Ingredients:
- 1/2 cup Creamy Peanut Butter
- 3 tbsp Low-Sodium Soy Sauce
- 1 tbsp Fresh Lime Juice
- 1 tbsp Honey
- 1 tsp Chili-Garlic Sauce
- 1 tsp Freshly Grated Ginger
- 1 clove Garlic, minced
- 4 tbsp Warm Water
- 8 oz Wide Rice Noodles
- 1 lb Chicken Breast, thinly sliced across the grain
- 1 tbsp Neutral Oil
- 1 Red Bell Pepper, julienned
- 2 cups Shredded Carrots
- 3 Scallions, sliced
- 1/4 cup Crushed Roasted Peanuts
- 0.25 cup Fresh Cilantro leaves
- 1 Lime, cut into wedges
Instructions:
- Place 8 oz wide rice noodles in a large heat proof bowl and cover with hot water. Note: This prevents overcooking later in the pan.
- Combine 1/2 cup creamy peanut butter, 3 tbsp soy sauce, 1 tbsp lime juice, 1 tbsp honey, 1 tsp chili garlic sauce, ginger, and garlic. Note: The mixture will be thick until the water is added.
- Stir in 4 tbsp warm water one tablespoon at a time until the sauce becomes silky and pourable.
- Heat 1 tbsp neutral oil in a large skillet over high heat. Add 1 lb chicken breast slices. Note: High heat is essential for a quick sear without drying out the meat.
- Cook the chicken for 3-4 minutes until the edges turn golden and shatter crisp.

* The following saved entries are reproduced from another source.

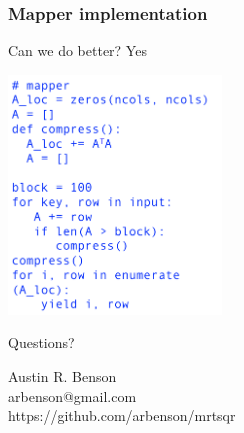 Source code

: \documentclass{beamer}
\begin{document}
\begin{frame}
\frametitle{Mapper implementation}

Can we do better? Yes

\begin{center}
\includegraphics[height=2.5in]{./images/chol_map2.png}
\end{center}

\end{frame}


\begin{frame}

\begin{center}
Questions?
\end{center}

\begin{center}
\huge{Austin R. Benson \\
arbenson@gmail.com \\
https://github.com/arbenson/mrtsqr}
\end{center}


\end{frame}
\end{document}
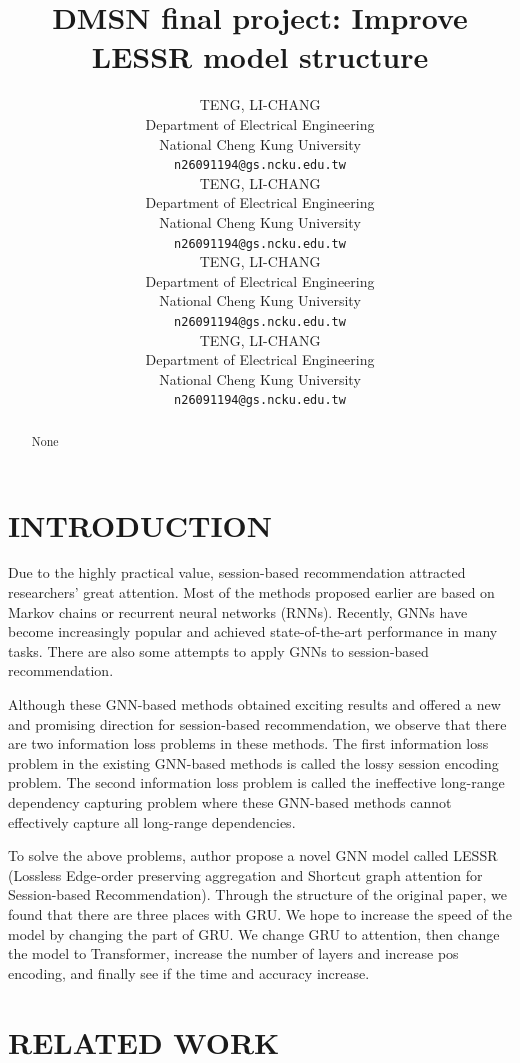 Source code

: \documentclass{article}
\title{DMSN final project: Improve LESSR model structure}
\author{%
  TENG, LI-CHANG\\
  Department of Electrical Engineering\\
  National Cheng Kung University\\
  \texttt{n26091194@gs.ncku.edu.tw} \\
  \And
  TENG, LI-CHANG\\
  Department of Electrical Engineering\\
  National Cheng Kung University\\
  \texttt{n26091194@gs.ncku.edu.tw} \\
  \AND
  TENG, LI-CHANG\\
  Department of Electrical Engineering\\
  National Cheng Kung University\\
  \texttt{n26091194@gs.ncku.edu.tw} \\
  \And
  TENG, LI-CHANG\\
  Department of Electrical Engineering\\
  National Cheng Kung University\\
  \texttt{n26091194@gs.ncku.edu.tw} \\
}
\begin{document}
\maketitle


\begin{abstract}
    None
    \vspace{2cm}
\end{abstract}


\section{INTRODUCTION}

Due to the highly practical value,
session-based recommendation attracted researchers’ great attention.
Most of the methods proposed earlier are based on Markov chains or
recurrent neural networks (RNNs). Recently, GNNs have become increasingly
popular and achieved state-of-the-art performance in many tasks.
There are also some attempts to apply GNNs to session-based recommendation.

Although these GNN-based methods obtained exciting results and
offered a new and promising direction for session-based recommendation,
we observe that there are two information loss problems in these methods.
The first information loss problem in the existing GNN-based methods
is called the lossy session encoding problem.
The second information loss problem is called the
ineffective long-range dependency capturing problem where
these GNN-based methods cannot effectively capture all long-range dependencies.

To solve the above problems, author propose a novel GNN model called
LESSR (Lossless Edge-order preserving aggregation
and Shortcut graph attention for Session-based Recommendation).
Through the structure of the original paper,
we found that there are three places with GRU.
We hope to increase the speed of the model by changing the part of GRU.
We change GRU to attention,
then change the model to Transformer,
increase the number of layers and increase pos encoding,
and finally see if the time and accuracy increase.



\section{RELATED WORK}
\end{document}
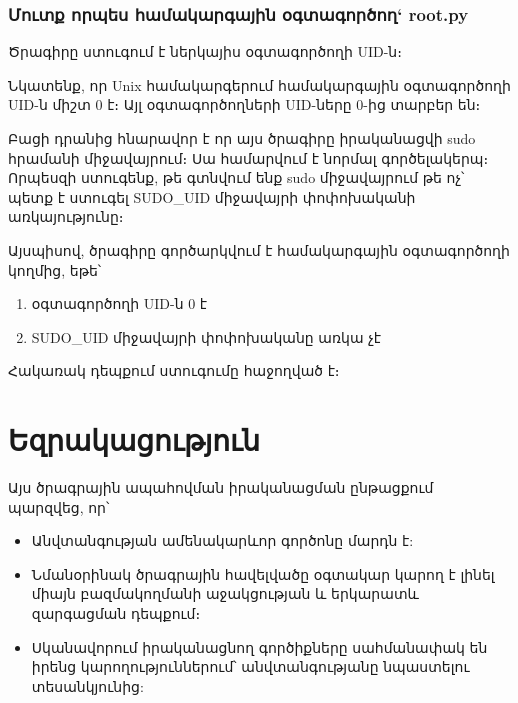 \documentclass[a4paper,12pt]{article}
\begin{document}
\begin{sloppypar}
\subsubsection{Մուտք որպես համակարգային օգտագործող` root.py}


Ծրագիրը ստուգում է ներկայիս օգտագործողի UID-ն։

Նկատենք, որ Unix համակարգերում համակարգային օգտագործողի UID-ն միշտ 0 է։
Այլ օգտագործողների UID-ները 0-ից տարբեր են։

Բացի դրանից հնարավոր է որ այս ծրագիրը իրականացվի sudo հրամանի միջավայրում։
Սա համարվում է նորմալ գործելակերպ։ Որպեսզի ստուգենք, թե գտնվում ենք sudo
միջավայրում թե ոչ՝ պետք է ստուգել SUDO\_UID միջավայրի փոփոխականի
առկայությունը։

Այսպիսով, ծրագիրը գործարկվում է համակարգային օգտագործողի կողմից, եթե՝
\begin{enumerate}
\item օգտագործողի UID-ն 0 է
\item SUDO\_UID միջավայրի փոփոխականը առկա չէ
\end{enumerate}

Հակառակ դեպքում ստուգումը հաջողված է։


\newpage
\section{Եզրակացություն}

Այս ծրագրային ապահովման իրականացման ընթացքում պարզվեց, որ՝

\begin{itemize}
\item Անվտանգության ամենակարևոր գործոնը մարդն է:
\item Նմանօրինակ ծրագրային հավելվածը օգտակար կարող է
    լինել միայն բազմակողմանի աջակցության և երկարատև զարգացման
    դեպքում։
\item Սկանավորում իրականացնող գործիքները սահմանափակ են
    իրենց կարողություններում՝ անվտանգությանը նպաստելու
    տեսանկյունից:
\end{itemize}


\newpage

\end{sloppypar}
\end{document}
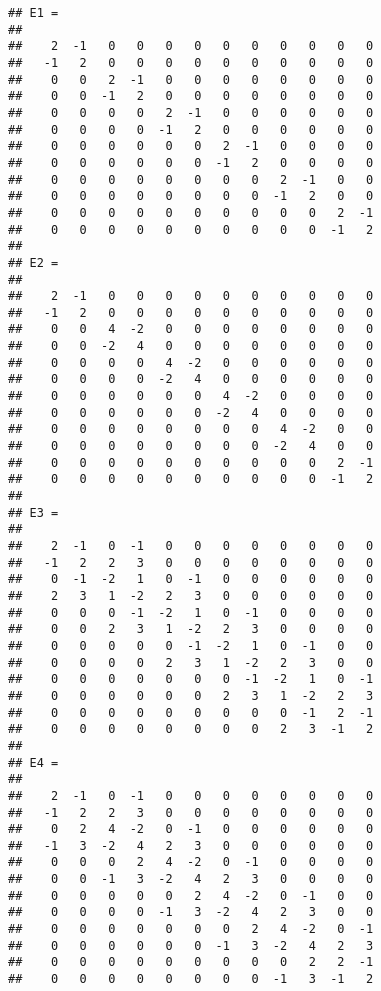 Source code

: \documentclass[a4paper]{article}
\begin{document}
\begin{verbatim}
## E1 =
## 
##    2  -1   0   0   0   0   0   0   0   0   0   0
##   -1   2   0   0   0   0   0   0   0   0   0   0
##    0   0   2  -1   0   0   0   0   0   0   0   0
##    0   0  -1   2   0   0   0   0   0   0   0   0
##    0   0   0   0   2  -1   0   0   0   0   0   0
##    0   0   0   0  -1   2   0   0   0   0   0   0
##    0   0   0   0   0   0   2  -1   0   0   0   0
##    0   0   0   0   0   0  -1   2   0   0   0   0
##    0   0   0   0   0   0   0   0   2  -1   0   0
##    0   0   0   0   0   0   0   0  -1   2   0   0
##    0   0   0   0   0   0   0   0   0   0   2  -1
##    0   0   0   0   0   0   0   0   0   0  -1   2
## 
## E2 =
## 
##    2  -1   0   0   0   0   0   0   0   0   0   0
##   -1   2   0   0   0   0   0   0   0   0   0   0
##    0   0   4  -2   0   0   0   0   0   0   0   0
##    0   0  -2   4   0   0   0   0   0   0   0   0
##    0   0   0   0   4  -2   0   0   0   0   0   0
##    0   0   0   0  -2   4   0   0   0   0   0   0
##    0   0   0   0   0   0   4  -2   0   0   0   0
##    0   0   0   0   0   0  -2   4   0   0   0   0
##    0   0   0   0   0   0   0   0   4  -2   0   0
##    0   0   0   0   0   0   0   0  -2   4   0   0
##    0   0   0   0   0   0   0   0   0   0   2  -1
##    0   0   0   0   0   0   0   0   0   0  -1   2
## 
## E3 =
## 
##    2  -1   0  -1   0   0   0   0   0   0   0   0
##   -1   2   2   3   0   0   0   0   0   0   0   0
##    0  -1  -2   1   0  -1   0   0   0   0   0   0
##    2   3   1  -2   2   3   0   0   0   0   0   0
##    0   0   0  -1  -2   1   0  -1   0   0   0   0
##    0   0   2   3   1  -2   2   3   0   0   0   0
##    0   0   0   0   0  -1  -2   1   0  -1   0   0
##    0   0   0   0   2   3   1  -2   2   3   0   0
##    0   0   0   0   0   0   0  -1  -2   1   0  -1
##    0   0   0   0   0   0   2   3   1  -2   2   3
##    0   0   0   0   0   0   0   0   0  -1   2  -1
##    0   0   0   0   0   0   0   0   2   3  -1   2
## 
## E4 =
## 
##    2  -1   0  -1   0   0   0   0   0   0   0   0
##   -1   2   2   3   0   0   0   0   0   0   0   0
##    0   2   4  -2   0  -1   0   0   0   0   0   0
##   -1   3  -2   4   2   3   0   0   0   0   0   0
##    0   0   0   2   4  -2   0  -1   0   0   0   0
##    0   0  -1   3  -2   4   2   3   0   0   0   0
##    0   0   0   0   0   2   4  -2   0  -1   0   0
##    0   0   0   0  -1   3  -2   4   2   3   0   0
##    0   0   0   0   0   0   0   2   4  -2   0  -1
##    0   0   0   0   0   0  -1   3  -2   4   2   3
##    0   0   0   0   0   0   0   0   0   2   2  -1
##    0   0   0   0   0   0   0   0  -1   3  -1   2

\end{verbatim}
\end{document}
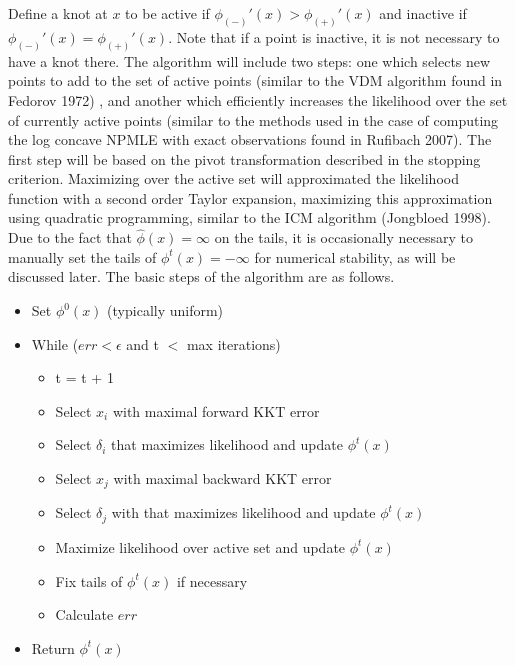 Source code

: \documentclass[10pt]{article}
\begin{document}
	Define a knot at $x$ to be active if $\phi_{(-)}'(x) > \phi_{(+)}'(x)$ and inactive if $\phi_{(-)}'(x) = \phi_{(+)}'(x)$. Note that if a point is inactive, it is not necessary to have a knot there. The algorithm will include two steps: one which selects new points to add to the set of active points (similar to the VDM algorithm found in Fedorov 1972) , and another which efficiently increases the likelihood over the set of currently active points (similar to the methods used in the case of computing the log concave NPMLE with exact observations found in Rufibach 2007). The first step will be based on the pivot transformation described in the stopping criterion. Maximizing over the active set will approximated the likelihood function with a second order Taylor expansion, maximizing this approximation using quadratic programming, similar to the ICM algorithm (Jongbloed 1998). Due to the fact that $\hat \phi(x) = \infty$ on the tails, it is occasionally necessary to manually set the tails of $\phi^t(x) = -\infty$ for numerical stability, as will be discussed later. The basic steps of the algorithm are as follows.
	
	\vspace{3mm}
	
	\begin{itemize}
	
		\item Set $\phi^0(x)$ (typically uniform)
		
		\item While ($err < \epsilon$ and t $<$ max iterations)
		
			\begin{itemize}
			
			\item t = t + 1
			
			\item Select $x_i$ with maximal forward KKT error
			
			\item Select $\delta_i$ that maximizes likelihood and update $\phi^t(x)$
			
			\item Select $x_j$ with maximal backward KKT error
			
			\item Select $\delta_j$ with that maximizes likelihood and update $\phi^t(x)$
			
			\item Maximize likelihood over active set and update $\phi^t(x)$
			
			\item Fix tails of $\phi^t(x)$ if necessary
			
			\item Calculate $err$
			
			\end{itemize}
	
	\item Return $\phi^t(x)$
	
	\end{itemize}
	
\end{document}
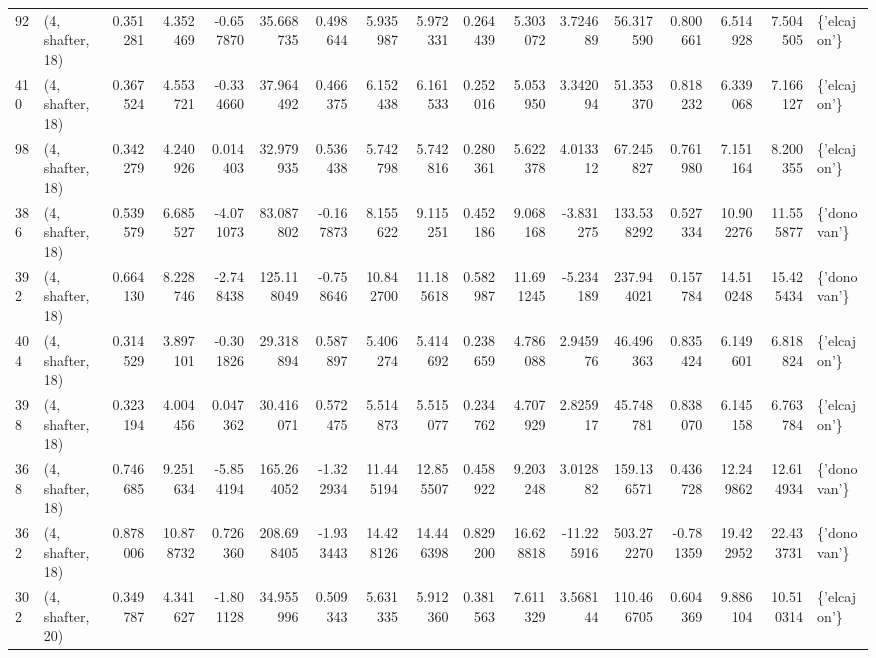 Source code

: \begin{tabular}{llrrrrrrrrrrrrrrl}
92  &  (4, shafter, 18) &   0.351281 &   4.352469 &  -0.657870 &    35.668735 &   0.498644 &   5.935987 &   5.972331 &  0.264439 &   5.303072 &   3.724689 &    56.317590 &   0.800661 &   6.514928 &   7.504505 &  \{'elcajon'\} \\
410 &  (4, shafter, 18) &   0.367524 &   4.553721 &  -0.334660 &    37.964492 &   0.466375 &   6.152438 &   6.161533 &  0.252016 &   5.053950 &   3.342094 &    51.353370 &   0.818232 &   6.339068 &   7.166127 &  \{'elcajon'\} \\
98  &  (4, shafter, 18) &   0.342279 &   4.240926 &   0.014403 &    32.979935 &   0.536438 &   5.742798 &   5.742816 &  0.280361 &   5.622378 &   4.013312 &    67.245827 &   0.761980 &   7.151164 &   8.200355 &  \{'elcajon'\} \\
386 &  (4, shafter, 18) &   0.539579 &   6.685527 &  -4.071073 &    83.087802 &  -0.167873 &   8.155622 &   9.115251 &  0.452186 &   9.068168 &  -3.831275 &   133.538292 &   0.527334 &  10.902276 &  11.555877 &  \{'donovan'\} \\
392 &  (4, shafter, 18) &   0.664130 &   8.228746 &  -2.748438 &   125.118049 &  -0.758646 &  10.842700 &  11.185618 &  0.582987 &  11.691245 &  -5.234189 &   237.944021 &   0.157784 &  14.510248 &  15.425434 &  \{'donovan'\} \\
404 &  (4, shafter, 18) &   0.314529 &   3.897101 &  -0.301826 &    29.318894 &   0.587897 &   5.406274 &   5.414692 &  0.238659 &   4.786088 &   2.945976 &    46.496363 &   0.835424 &   6.149601 &   6.818824 &  \{'elcajon'\} \\
398 &  (4, shafter, 18) &   0.323194 &   4.004456 &   0.047362 &    30.416071 &   0.572475 &   5.514873 &   5.515077 &  0.234762 &   4.707929 &   2.825917 &    45.748781 &   0.838070 &   6.145158 &   6.763784 &  \{'elcajon'\} \\
368 &  (4, shafter, 18) &   0.746685 &   9.251634 &  -5.854194 &   165.264052 &  -1.322934 &  11.445194 &  12.855507 &  0.458922 &   9.203248 &   3.012882 &   159.136571 &   0.436728 &  12.249862 &  12.614934 &  \{'donovan'\} \\
362 &  (4, shafter, 18) &   0.878006 &  10.878732 &   0.726360 &   208.698405 &  -1.933443 &  14.428126 &  14.446398 &  0.829200 &  16.628818 & -11.225916 &   503.272270 &  -0.781359 &  19.422952 &  22.433731 &  \{'donovan'\} \\
302 &  (4, shafter, 20) &   0.349787 &   4.341627 &  -1.801128 &    34.955996 &   0.509343 &   5.631335 &   5.912360 &  0.381563 &   7.611329 &   3.568144 &   110.466705 &   0.604369 &   9.886104 &  10.510314 &  \{'elcajon'\} \\

\end{tabular}
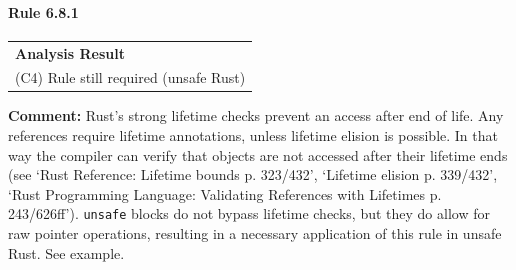 \paragraph{Rule 6.8.1}
\begin{longtable}{p{13cm}}
\textbf{Analysis Result} \\
(C4) Rule still required (unsafe Rust) \\
\end{longtable}
\textbf{Comment:} Rust's strong lifetime checks prevent an access after end of life. Any references require lifetime annotations, unless lifetime elision is possible. In that way the compiler can verify that objects are not accessed after their lifetime ends (see `Rust Reference: Lifetime bounds p. 323/432', `Lifetime elision p. 339/432', `Rust Programming Language: Validating References with Lifetimes p. 243/626ff'). \texttt{unsafe} blocks do not bypass lifetime checks, but they do allow for raw pointer operations, resulting in a necessary application of this rule in unsafe Rust. See example. \\



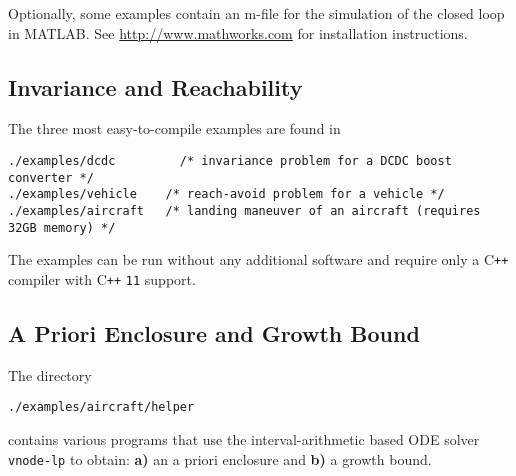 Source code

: \documentclass[a4paper]{amsart}
\newcommand\Cpp{C\texttt{++} }
\begin{document}
Optionally, some examples contain an m-file for the simulation of the
closed loop in MATLAB. See \url{http://www.mathworks.com} for installation
instructions.


\subsection{Invariance and Reachability}

The three most easy-to-compile examples are found in
\begin{lstlisting}[basicstyle=\small\ttfamily]
./examples/dcdc      	/* invariance problem for a DCDC boost converter */ 
./examples/vehicle    /* reach-avoid problem for a vehicle */ 
./examples/aircraft   /* landing maneuver of an aircraft (requires 32GB memory) */ 
\end{lstlisting}
The examples can be run without any additional software and require only a
\Cpp compiler with \Cpp{\tt11} support. 

%

\subsection{A Priori Enclosure and Growth Bound}
The directory 
\begin{lstlisting}[basicstyle=\small\ttfamily]
./examples/aircraft/helper        	
\end{lstlisting}
contains various programs that 
use the interval-arithmetic based ODE solver {\tt vnode-lp} to obtain:
{\bf a)} an a priori enclosure and {\bf b)} a growth
bound.
\end{document}
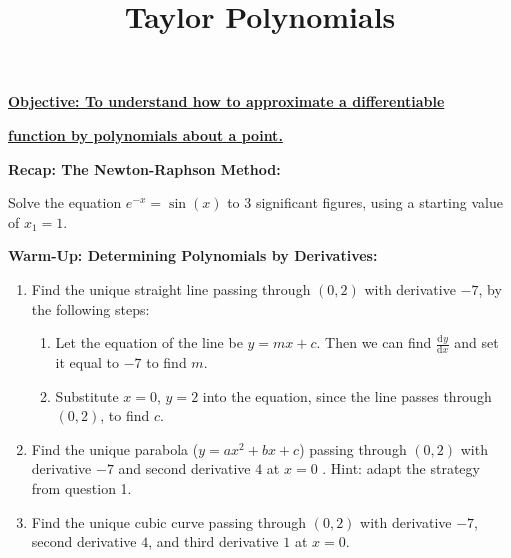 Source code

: \documentclass{article}
\newcommand{\deriv}[3][]{\frac{\mathrm{d}^{#1} #2}{\mathrm{d}#3^{#1}}}
\begin{document}
\title{Taylor Polynomials}
\date{}

\maketitle
\thispagestyle{empty}

\Large

\textbf{\underline{Objective: To understand how to approximate a differentiable}}

\textbf{\underline{function by polynomials about a point.}}




\vspace{5mm}


\textbf{Recap: The Newton-Raphson Method:}

\vspace{5mm}


Solve the equation $e^{-x}=\sin(x)$ to 3 significant figures, using a starting value of $x_1=1$.

\bigskip




\clearpage


{\bf Warm-Up: Determining Polynomials by Derivatives:}

\vspace{5mm}

\begin{enumerate}
	\item Find the unique straight line passing through $(0,2)$ with derivative $-7$, by the following steps:
		\begin{enumerate}
			\item Let the equation of the line be $y=mx+c$. Then we can find $\deriv{y}{x}$ and set it equal to $-7$ to find $m$.
			\item Substitute $x=0$, $y=2$ into the equation, since the line passes through $(0,2)$, to find $c$.
		\end{enumerate}
	\item Find the unique parabola ($y=ax^2+bx+c$) passing through $(0,2)$ with derivative $-7$ and second derivative $4$ at $x=0$ . Hint: adapt the strategy from question 1.
	\item Find the unique cubic curve passing through $(0,2)$ with derivative $-7$, second derivative $4$, and third derivative $1$ at $x=0$.
\end{enumerate}
\end{document}
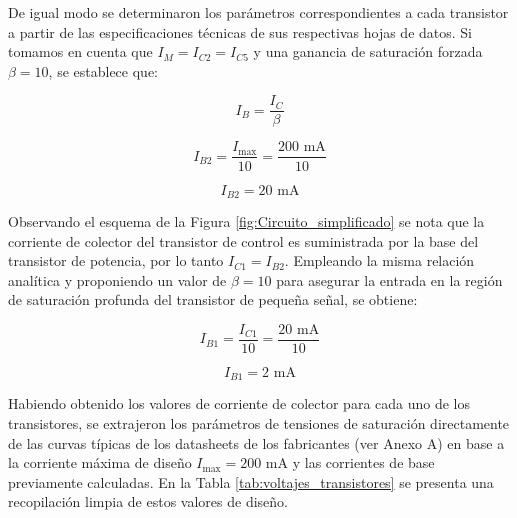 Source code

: \documentclass[journal]{IEEEtran}
\begin{document}
    De igual modo se determinaron los parámetros correspondientes a cada transistor a partir 
    de las especificaciones técnicas de sus respectivas hojas de datos. Si tomamos en cuenta 
    que $I_M = I_{C2} = I_{C5}$ y una ganancia de saturación forzada $\beta = 10$, 
    se establece que:

    \begin{equation*}
        I_{B} = \frac{I_{C}}{\beta}
    \end{equation*}

    \begin{equation*}
        I_{B2} = \frac{I_{\text{max}}}{10} = \frac{200\text{ mA}}{10}
    \end{equation*}

    \begin{equation*}
        I_{B2} = 20\text{ mA}
    \end{equation*}

    Observando el esquema de la Figura \ref{fig:Circuito_simplificado} se nota que la corriente 
    de colector del transistor de control es suministrada por la base del transistor de potencia, 
    por lo tanto $I_{C1} = I_{B2}$. Empleando la misma relación analítica y proponiendo un valor 
    de $\beta = 10$ para asegurar la entrada en la región de saturación profunda del transistor 
    de pequeña señal, se obtiene: 

    \begin{equation*}
        I_{B1} = \frac{I_{C1}}{10} = \frac{20\text{ mA}}{10}
    \end{equation*}

    \begin{equation*}
        I_{B1} = 2\text{ mA}
    \end{equation*}

    Habiendo obtenido los valores de corriente de colector para cada uno de los transistores, 
    se extrajeron los parámetros de tensiones de saturación directamente de las curvas típicas 
    de los datasheets de los fabricantes (ver Anexo A) en base a la corriente máxima de 
    diseño $I_{\text{max}} = 200\text{ mA}$ y las corrientes de base previamente calculadas. 
    En la Tabla \ref{tab:voltajes_transistores} se presenta una recopilación limpia de estos 
    valores de diseño.
\end{document}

- Toss in the julienned red bell pepper and 2 cups shredded carrots. Note: We want these to soften slightly but retain a distinct snap.
- Drain the noodles and add them to the skillet with the chicken and veggies. Note: They will finish cooking in the residual steam.
- Pour the peanut sauce over everything and toss vigorously for 1-2 minutes until every strand is coated in a velvety sheen.
- Remove from heat and stir in the sliced scallions. Top with 1/4 cup crushed peanuts and 0.25 cup cilantro.
- Serve immediately with fresh lime wedges for an extra burst of acidity.